There are three four-year seats and one two-year seat up for election on April 4. All four candidates are incumbents running to retain their positions.
The biggest issues facing the village now, they said, was continuing to expand the village’s water system and in turn using that system to attract more businesses.
Mike Gajewski was appointed to the Village Board eight months ago when Trustee Kelly Popelka was named the new village clerk. Before that appointment, Gajewski was the Planning and Zoning Commission chairman.
For the past two years, the board has been working to expand the village water system and water infrastructure overall. “It will allow us to grow and develop property that was not connected to water” previously, Gajewski said.
A majority of existing Spring Grove homes are on 1-acre lots, as mandated by village ordinances, and on well and septic.
That will not change, said Katie Fitzgerald, also running for one of the four-year terms.

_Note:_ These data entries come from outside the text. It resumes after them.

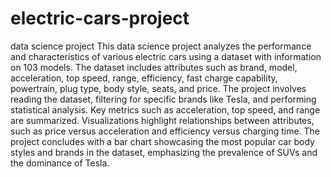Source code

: # electric-cars-project
data science project
This data science project analyzes the performance and characteristics of various electric cars using a dataset with information on 103 models. 
The dataset includes attributes such as brand, model, acceleration, top speed, range, efficiency, fast charge capability, powertrain, plug type, body style, seats, and price. 
The project involves reading the dataset, filtering for specific brands like Tesla, and performing statistical analysis. 
Key metrics such as acceleration, top speed, and range are summarized. 
Visualizations highlight relationships between attributes, such as price versus acceleration and efficiency versus charging time. 
The project concludes with a bar chart showcasing the most popular car body styles and brands in the dataset, emphasizing the prevalence of SUVs and the dominance of Tesla.
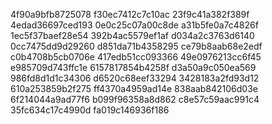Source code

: 4f90a9bfb8725078
f30ec7412c7c10ac
23f9c41a382f389f
4edad36697ced193
0e0c25c07a00c8de
a31b5fe0a7c4826f
1ec5f37baef28e54
392b4ac5579ef1af
d034a2c3763d6140
0cc7475dd9d29260
d851da71b4358295
ce79b8aab68e2edf
c0b4708b5cb0706e
417edb51cc093366
49e0976213cc6f45
e985709d743ffc1e
6157817854b4258f
d3a50a9c050ea569
986fd8d1d1c34306
d6520c68eef33294
3428183a2fd93d12
610a253859b2f275
ff4370a4959ad14e
838aab842106d03e
6f214044a9ad77f6
b099f96358a8d862
c8e57c59aac991c4
35fc634c17c4990d
fa019c146936f186
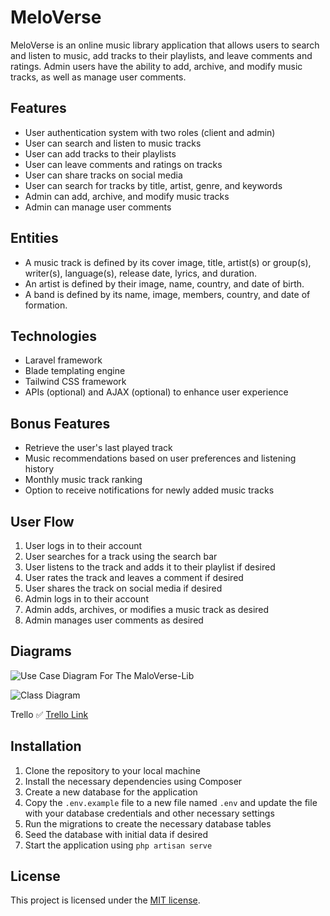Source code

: # MeloVerse

MeloVerse is an online music library application that allows users to search and listen to music, add tracks to their playlists, and leave comments and ratings. Admin users have the ability to add, archive, and modify music tracks, as well as manage user comments.

## Features

- User authentication system with two roles (client and admin)
- User can search and listen to music tracks
- User can add tracks to their playlists
- User can leave comments and ratings on tracks
- User can share tracks on social media
- User can search for tracks by title, artist, genre, and keywords
- Admin can add, archive, and modify music tracks
- Admin can manage user comments

## Entities

- A music track is defined by its cover image, title, artist(s) or group(s), writer(s), language(s), release date, lyrics, and duration.
- An artist is defined by their image, name, country, and date of birth.
- A band is defined by its name, image, members, country, and date of formation.



## Technologies

- Laravel framework
- Blade templating engine
- Tailwind CSS framework
- APIs (optional) and AJAX (optional) to enhance user experience

## Bonus Features

- Retrieve the user's last played track
- Music recommendations based on user preferences and listening history
- Monthly music track ranking
- Option to receive notifications for newly added music tracks



## User Flow

1. User logs in to their account
2. User searches for a track using the search bar
3. User listens to the track and adds it to their playlist if desired
4. User rates the track and leaves a comment if desired
5. User shares the track on social media if desired
6. Admin logs in to their account
7. Admin adds, archives, or modifies a music track as desired
8. Admin manages user comments as desired

## Diagrams 

![Use Case Diagram For The MaloVerse-Lib](https://user-images.githubusercontent.com/86893073/219063617-88686ac7-d100-44f2-8c18-f980b20901c5.svg)

![Class Diagram ](https://user-images.githubusercontent.com/86893073/219109677-ca185b13-7693-4702-8a6e-df423948b235.png)

Trello ✅
[Trello Link](https://trello.com/invite/b/AhNq7dIK/ATTI7c871a031fc698dee88fa330cc5fa78d0041AE4E/maloverse-library)

## Installation

1. Clone the repository to your local machine
2. Install the necessary dependencies using Composer
3. Create a new database for the application
4. Copy the `.env.example` file to a new file named `.env` and update the file with your database credentials and other necessary settings
5. Run the migrations to create the necessary database tables
6. Seed the database with initial data if desired
7. Start the application using `php artisan serve`

## License

This project is licensed under the [MIT license](https://opensource.org/licenses/MIT).
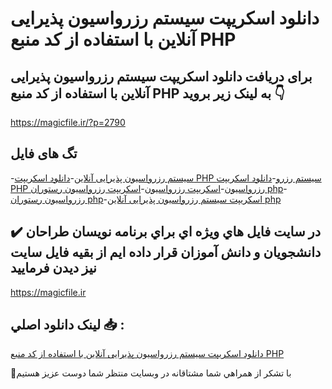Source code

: # دانلود اسکریپت سیستم رزرواسیون پذیرایی آنلاین با استفاده از کد منبع PHP

## برای دریافت دانلود اسکریپت سیستم رزرواسیون پذیرایی آنلاین با استفاده از کد منبع PHP به لینک زیر بروید 👇

https://magicfile.ir/?p=2790

## تگ های فایل

-[سیستم رزرواسیون پذیرایی آنلاین](https://magicfile.ir/product/%d8%a7%d8%b3%da%a9%d8%b1%db%8c%d9%be%d8%aa%d8%b3%db%8c%d8%b3%d8%aa%d9%85-%d8%b1%d8%b2%d8%b1%d9%88%d8%a7%d8%b3%db%8c%d9%88%d9%86-%d9%be%d8%b0%db%8c%d8%b1%d8%a7%db%8c%db%8c-%d8%a2%d9%86%d9%84%d8%a7%db%8c%d9%86-%d8%a8%d8%a7-php/)-[دانلود اسکریپت PHP سیستم رزرو](https://magicfile.ir/product/%d8%a7%d8%b3%da%a9%d8%b1%db%8c%d9%be%d8%aa%d8%b3%db%8c%d8%b3%d8%aa%d9%85-%d8%b1%d8%b2%d8%b1%d9%88%d8%a7%d8%b3%db%8c%d9%88%d9%86-%d9%be%d8%b0%db%8c%d8%b1%d8%a7%db%8c%db%8c-%d8%a2%d9%86%d9%84%d8%a7%db%8c%d9%86-%d8%a8%d8%a7-php/)-[دانلود اسکریپت PHP رزرواسیون](https://magicfile.ir/product/%d8%a7%d8%b3%da%a9%d8%b1%db%8c%d9%be%d8%aa%d8%b3%db%8c%d8%b3%d8%aa%d9%85-%d8%b1%d8%b2%d8%b1%d9%88%d8%a7%d8%b3%db%8c%d9%88%d9%86-%d9%be%d8%b0%db%8c%d8%b1%d8%a7%db%8c%db%8c-%d8%a2%d9%86%d9%84%d8%a7%db%8c%d9%86-%d8%a8%d8%a7-php/)-[اسکریپت رزرواسیون](https://magicfile.ir/product/%d8%a7%d8%b3%da%a9%d8%b1%db%8c%d9%be%d8%aa%d8%b3%db%8c%d8%b3%d8%aa%d9%85-%d8%b1%d8%b2%d8%b1%d9%88%d8%a7%d8%b3%db%8c%d9%88%d9%86-%d9%be%d8%b0%db%8c%d8%b1%d8%a7%db%8c%db%8c-%d8%a2%d9%86%d9%84%d8%a7%db%8c%d9%86-%d8%a8%d8%a7-php/)-[اسکریپت رزرواسیون رستوران php](https://magicfile.ir/product/%d8%a7%d8%b3%da%a9%d8%b1%db%8c%d9%be%d8%aa%d8%b3%db%8c%d8%b3%d8%aa%d9%85-%d8%b1%d8%b2%d8%b1%d9%88%d8%a7%d8%b3%db%8c%d9%88%d9%86-%d9%be%d8%b0%db%8c%d8%b1%d8%a7%db%8c%db%8c-%d8%a2%d9%86%d9%84%d8%a7%db%8c%d9%86-%d8%a8%d8%a7-php/)-[رزرواسیون رستوران php](https://magicfile.ir/product/%d8%a7%d8%b3%da%a9%d8%b1%db%8c%d9%be%d8%aa%d8%b3%db%8c%d8%b3%d8%aa%d9%85-%d8%b1%d8%b2%d8%b1%d9%88%d8%a7%d8%b3%db%8c%d9%88%d9%86-%d9%be%d8%b0%db%8c%d8%b1%d8%a7%db%8c%db%8c-%d8%a2%d9%86%d9%84%d8%a7%db%8c%d9%86-%d8%a8%d8%a7-php/)-[اسکریپت سیستم رزرواسیون پذیرایی آنلاین php](https://magicfile.ir/product/%d8%a7%d8%b3%da%a9%d8%b1%db%8c%d9%be%d8%aa%d8%b3%db%8c%d8%b3%d8%aa%d9%85-%d8%b1%d8%b2%d8%b1%d9%88%d8%a7%d8%b3%db%8c%d9%88%d9%86-%d9%be%d8%b0%db%8c%d8%b1%d8%a7%db%8c%db%8c-%d8%a2%d9%86%d9%84%d8%a7%db%8c%d9%86-%d8%a8%d8%a7-php/)

## ✔️ در سايت فايل هاي ويژه اي براي برنامه نويسان طراحان دانشجويان و دانش آموزان قرار داده ايم از بقيه فايل سايت نيز ديدن فرماييد

https://magicfile.ir


## لينک دانلود اصلي 📥 :

[دانلود اسکریپت سیستم رزرواسیون پذیرایی آنلاین با استفاده از کد منبع PHP](https://magicfile.ir/product/%d8%a7%d8%b3%da%a9%d8%b1%db%8c%d9%be%d8%aa%d8%b3%db%8c%d8%b3%d8%aa%d9%85-%d8%b1%d8%b2%d8%b1%d9%88%d8%a7%d8%b3%db%8c%d9%88%d9%86-%d9%be%d8%b0%db%8c%d8%b1%d8%a7%db%8c%db%8c-%d8%a2%d9%86%d9%84%d8%a7%db%8c%d9%86-%d8%a8%d8%a7-php/) 


🙏با تشکر از همراهي شما مشتاقانه در وبسایت منتظر شما دوست عزیز هستیم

She served on the architectural review committee and the Planning and Zoning Commission before being appointed to Trustee Thomas Sanders’ seat after his July 1 death.
“Right now the water supply is gong to commercial properties,” Fitzgerald said.
The board doesn’t currently have any plans, she said, “to put existing homes on the water supply or force future homes” to connect to village systems.
That does not mean that if a developer came to Spring Grove seeking a multi-family townhome or similar project, they could not consider connecting those to the water system, said Mike Lee, who is running to fill the open two-year seat.
“I don’t think there is anything the village shouldn’t be look at it. Saying no before (a developer) comes to down isn’t a good strategy for me,” Lee said.
He hears from older residents who might not want to continue maintaining an home on a one-acre lot but want to stay in Spring Grove, Lee said. “Younger residents, they want a smaller place to live.”
Jeffrey Letzter agreed that different types of housing may be needed in Spring Grove. “A lot of the board members would be wiling to look at nice, upscale, higher density (units). Empty-nesters would like to stay in the village and not be burdened with maintenance ... as we age in place.”
Letzter was appointed to the Village Board in 2015, then ran for a two-year term in 2017 and was reelected in 2019. Again, he served on the Planning and Zoning Commission prior to 2105.
Expanding water and sewer services for Spring Grove had a large price tag and takes a lot of work, Letzter said. Payoff for the work is seen with the addition of a Casey’s convenience store and a Walgreen’s.
“Having water available really helps the corridor, to bring (buildings) up to date,” Letzter said.
CORRECTION: This article has been updated to clarify the Spring Grove Village Board’s position on requiring existing and future homes to hook up to the village’s water system. The board doesn’t currently have any plans, Trustee Katie Fitzgerald said, “to put existing homes on the water supply or force future homes” to connect to village systems.